• _What is being asked_: If a line in the data has the string "peer", please show it.

• _Given data_:
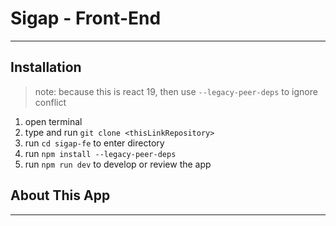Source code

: # **Sigap - Front-End**

---

## **Installation**
> note: because this is react 19, then use `--legacy-peer-deps` to ignore conflict
1. open terminal
2. type and run `git clone <thisLinkRepository>`
3. run `cd sigap-fe` to enter directory
4. run `npm install --legacy-peer-deps`
5. run `npm run dev` to develop or review the app

## **About This App**



---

• _Exercise solution_:
> note: because this is react 19, then use `--legacy-peer-deps` to ignore conflict
4. run `npm install --legacy-peer-deps`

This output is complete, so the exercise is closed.